Temporal Rockfall Forecasting Using Thermal Imaging and Meteorological Data

Rockfall poses serious hazards to safety and infrastructure along both excavated and natural rock slopes. Significant progress has been made in forecasting time-to-failure for large-scale, progressive slope failures using full-spatial, real-time monitoring techniques. However, small-scale, brittle rockfall events typically occur with little to no detectable precursory movement, highlighting the value of identifying and characterizing the triggers for these events as a potential predictive approach. There is broad consensus within the geotechnical community that meteorological factors, such as heavy/cumulative rainfall and freeze/thaw, contribute to rockfall occurrence.

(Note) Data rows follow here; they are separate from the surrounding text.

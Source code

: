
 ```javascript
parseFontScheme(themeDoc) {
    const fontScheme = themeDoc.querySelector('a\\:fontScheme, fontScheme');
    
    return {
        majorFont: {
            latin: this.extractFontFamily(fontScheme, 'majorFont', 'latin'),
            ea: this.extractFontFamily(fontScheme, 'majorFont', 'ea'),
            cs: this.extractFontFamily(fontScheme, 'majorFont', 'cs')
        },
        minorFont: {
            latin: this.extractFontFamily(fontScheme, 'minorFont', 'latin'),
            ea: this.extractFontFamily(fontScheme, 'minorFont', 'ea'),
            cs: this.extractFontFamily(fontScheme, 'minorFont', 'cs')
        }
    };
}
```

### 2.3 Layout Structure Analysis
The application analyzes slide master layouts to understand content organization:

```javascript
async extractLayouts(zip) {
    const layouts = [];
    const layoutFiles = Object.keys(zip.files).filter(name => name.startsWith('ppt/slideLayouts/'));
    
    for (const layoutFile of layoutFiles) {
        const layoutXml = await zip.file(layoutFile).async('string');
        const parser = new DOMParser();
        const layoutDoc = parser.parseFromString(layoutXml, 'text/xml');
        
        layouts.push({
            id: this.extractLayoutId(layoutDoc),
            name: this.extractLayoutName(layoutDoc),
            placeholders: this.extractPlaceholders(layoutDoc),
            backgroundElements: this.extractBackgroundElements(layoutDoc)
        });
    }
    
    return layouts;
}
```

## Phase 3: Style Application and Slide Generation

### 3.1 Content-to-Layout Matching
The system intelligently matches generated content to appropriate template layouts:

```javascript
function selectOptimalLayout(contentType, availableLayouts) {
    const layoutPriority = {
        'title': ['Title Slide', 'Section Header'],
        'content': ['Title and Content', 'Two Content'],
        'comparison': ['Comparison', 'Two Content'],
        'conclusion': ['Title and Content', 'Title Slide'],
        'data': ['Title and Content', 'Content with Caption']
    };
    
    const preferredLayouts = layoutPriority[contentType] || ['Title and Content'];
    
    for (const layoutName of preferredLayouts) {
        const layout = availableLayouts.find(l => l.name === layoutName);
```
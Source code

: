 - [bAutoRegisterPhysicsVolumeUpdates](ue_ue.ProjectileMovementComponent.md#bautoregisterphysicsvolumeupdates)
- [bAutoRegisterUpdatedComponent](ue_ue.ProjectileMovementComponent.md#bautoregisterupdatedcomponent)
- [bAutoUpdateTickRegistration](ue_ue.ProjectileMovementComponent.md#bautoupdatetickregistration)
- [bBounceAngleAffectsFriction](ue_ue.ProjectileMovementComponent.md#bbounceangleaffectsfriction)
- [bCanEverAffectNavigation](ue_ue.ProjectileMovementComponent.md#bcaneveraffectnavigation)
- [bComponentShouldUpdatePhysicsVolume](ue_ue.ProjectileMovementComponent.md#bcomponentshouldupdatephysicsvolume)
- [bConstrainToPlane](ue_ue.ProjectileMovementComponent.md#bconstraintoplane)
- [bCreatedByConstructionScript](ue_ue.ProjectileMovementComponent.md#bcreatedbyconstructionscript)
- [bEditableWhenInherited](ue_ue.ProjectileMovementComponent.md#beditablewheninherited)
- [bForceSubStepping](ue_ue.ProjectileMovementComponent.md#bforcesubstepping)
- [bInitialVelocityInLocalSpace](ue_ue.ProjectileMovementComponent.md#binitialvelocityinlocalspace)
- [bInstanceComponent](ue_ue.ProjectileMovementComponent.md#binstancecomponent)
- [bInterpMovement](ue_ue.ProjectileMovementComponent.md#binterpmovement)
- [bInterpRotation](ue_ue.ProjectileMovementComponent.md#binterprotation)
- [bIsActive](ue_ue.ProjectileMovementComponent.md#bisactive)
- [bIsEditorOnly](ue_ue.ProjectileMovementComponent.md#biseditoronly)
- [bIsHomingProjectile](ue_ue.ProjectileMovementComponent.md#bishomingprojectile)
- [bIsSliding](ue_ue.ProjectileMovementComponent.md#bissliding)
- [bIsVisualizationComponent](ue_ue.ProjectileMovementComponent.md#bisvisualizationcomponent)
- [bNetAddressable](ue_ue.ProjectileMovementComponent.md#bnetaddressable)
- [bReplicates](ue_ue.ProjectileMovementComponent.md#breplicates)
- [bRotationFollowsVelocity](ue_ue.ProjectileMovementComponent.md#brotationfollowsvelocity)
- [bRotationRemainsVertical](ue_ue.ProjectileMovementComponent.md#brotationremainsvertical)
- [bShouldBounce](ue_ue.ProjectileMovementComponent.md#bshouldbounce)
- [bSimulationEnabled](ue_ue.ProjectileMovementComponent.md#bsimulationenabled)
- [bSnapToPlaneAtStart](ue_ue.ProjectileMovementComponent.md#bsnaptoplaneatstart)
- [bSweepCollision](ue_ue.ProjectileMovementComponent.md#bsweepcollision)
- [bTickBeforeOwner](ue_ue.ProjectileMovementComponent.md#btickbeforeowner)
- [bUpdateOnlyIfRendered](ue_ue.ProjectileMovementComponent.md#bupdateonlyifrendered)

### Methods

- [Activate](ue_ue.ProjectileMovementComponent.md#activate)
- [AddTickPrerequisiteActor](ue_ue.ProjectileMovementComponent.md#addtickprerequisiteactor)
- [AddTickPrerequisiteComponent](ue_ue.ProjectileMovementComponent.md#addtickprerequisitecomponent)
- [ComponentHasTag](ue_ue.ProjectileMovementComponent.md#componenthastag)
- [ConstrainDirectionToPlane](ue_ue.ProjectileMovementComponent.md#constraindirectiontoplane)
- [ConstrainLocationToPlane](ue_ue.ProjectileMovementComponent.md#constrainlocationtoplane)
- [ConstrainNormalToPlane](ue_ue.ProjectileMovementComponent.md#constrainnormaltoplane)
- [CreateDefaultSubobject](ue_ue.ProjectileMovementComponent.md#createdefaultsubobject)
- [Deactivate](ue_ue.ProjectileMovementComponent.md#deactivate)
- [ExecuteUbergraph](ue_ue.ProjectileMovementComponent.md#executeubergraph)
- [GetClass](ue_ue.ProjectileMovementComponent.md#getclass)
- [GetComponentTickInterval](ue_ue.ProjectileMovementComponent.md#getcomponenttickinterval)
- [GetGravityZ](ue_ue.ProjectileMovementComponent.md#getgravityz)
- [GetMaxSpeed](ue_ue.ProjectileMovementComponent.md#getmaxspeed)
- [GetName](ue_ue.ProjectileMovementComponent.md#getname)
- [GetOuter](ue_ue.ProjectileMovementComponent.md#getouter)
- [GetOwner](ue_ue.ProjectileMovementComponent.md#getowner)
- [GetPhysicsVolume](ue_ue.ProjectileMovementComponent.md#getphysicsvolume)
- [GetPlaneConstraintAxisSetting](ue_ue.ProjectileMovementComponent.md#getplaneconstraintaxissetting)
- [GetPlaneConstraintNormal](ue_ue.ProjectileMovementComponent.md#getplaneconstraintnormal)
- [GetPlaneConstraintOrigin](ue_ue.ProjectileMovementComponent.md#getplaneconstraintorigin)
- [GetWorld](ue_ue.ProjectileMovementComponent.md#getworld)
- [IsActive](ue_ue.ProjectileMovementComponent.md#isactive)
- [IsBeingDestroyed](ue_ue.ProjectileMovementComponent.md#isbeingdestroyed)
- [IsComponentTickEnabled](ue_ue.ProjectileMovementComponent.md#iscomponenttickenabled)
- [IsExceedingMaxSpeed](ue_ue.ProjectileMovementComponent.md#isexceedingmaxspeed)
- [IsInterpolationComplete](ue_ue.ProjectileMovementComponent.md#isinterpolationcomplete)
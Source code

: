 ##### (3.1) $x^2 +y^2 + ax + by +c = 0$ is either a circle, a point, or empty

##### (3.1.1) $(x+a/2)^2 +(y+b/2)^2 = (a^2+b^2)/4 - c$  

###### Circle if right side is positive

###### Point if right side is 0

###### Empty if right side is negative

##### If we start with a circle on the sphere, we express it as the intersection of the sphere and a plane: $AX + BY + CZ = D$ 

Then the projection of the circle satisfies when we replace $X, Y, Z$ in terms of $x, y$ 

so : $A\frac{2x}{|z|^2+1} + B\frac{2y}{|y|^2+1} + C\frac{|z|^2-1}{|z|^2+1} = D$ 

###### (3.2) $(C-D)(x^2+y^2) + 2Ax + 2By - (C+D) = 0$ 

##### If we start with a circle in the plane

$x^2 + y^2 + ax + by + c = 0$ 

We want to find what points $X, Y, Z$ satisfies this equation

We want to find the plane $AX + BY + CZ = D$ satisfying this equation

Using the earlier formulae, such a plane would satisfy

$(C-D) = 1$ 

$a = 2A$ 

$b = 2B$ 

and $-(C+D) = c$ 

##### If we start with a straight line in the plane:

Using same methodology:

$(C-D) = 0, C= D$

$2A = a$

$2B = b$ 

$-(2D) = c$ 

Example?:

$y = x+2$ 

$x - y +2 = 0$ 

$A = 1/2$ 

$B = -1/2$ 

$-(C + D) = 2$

However, quantitative documentation of these relationships has been limited by the lack of real-time rockfall monitoring. Quantifying the relationship between meteorological forces and rockfall events could be a critical first step towards higher confidence predictions of rockfall occurrence to support risk management. The University of Arizona's Geotechnical Center of Excellence has collected a unique dataset of observed rockfall events captured using thermal video from two mine sites in North America. These events were identified and evaluated alongside the concurrent meteorological data. Here, we present the results of preliminary predictive rockfall models developed for one of the two study sites with the goal of improving on-site safety and reducing economic losses from rockfall-related work interruptions.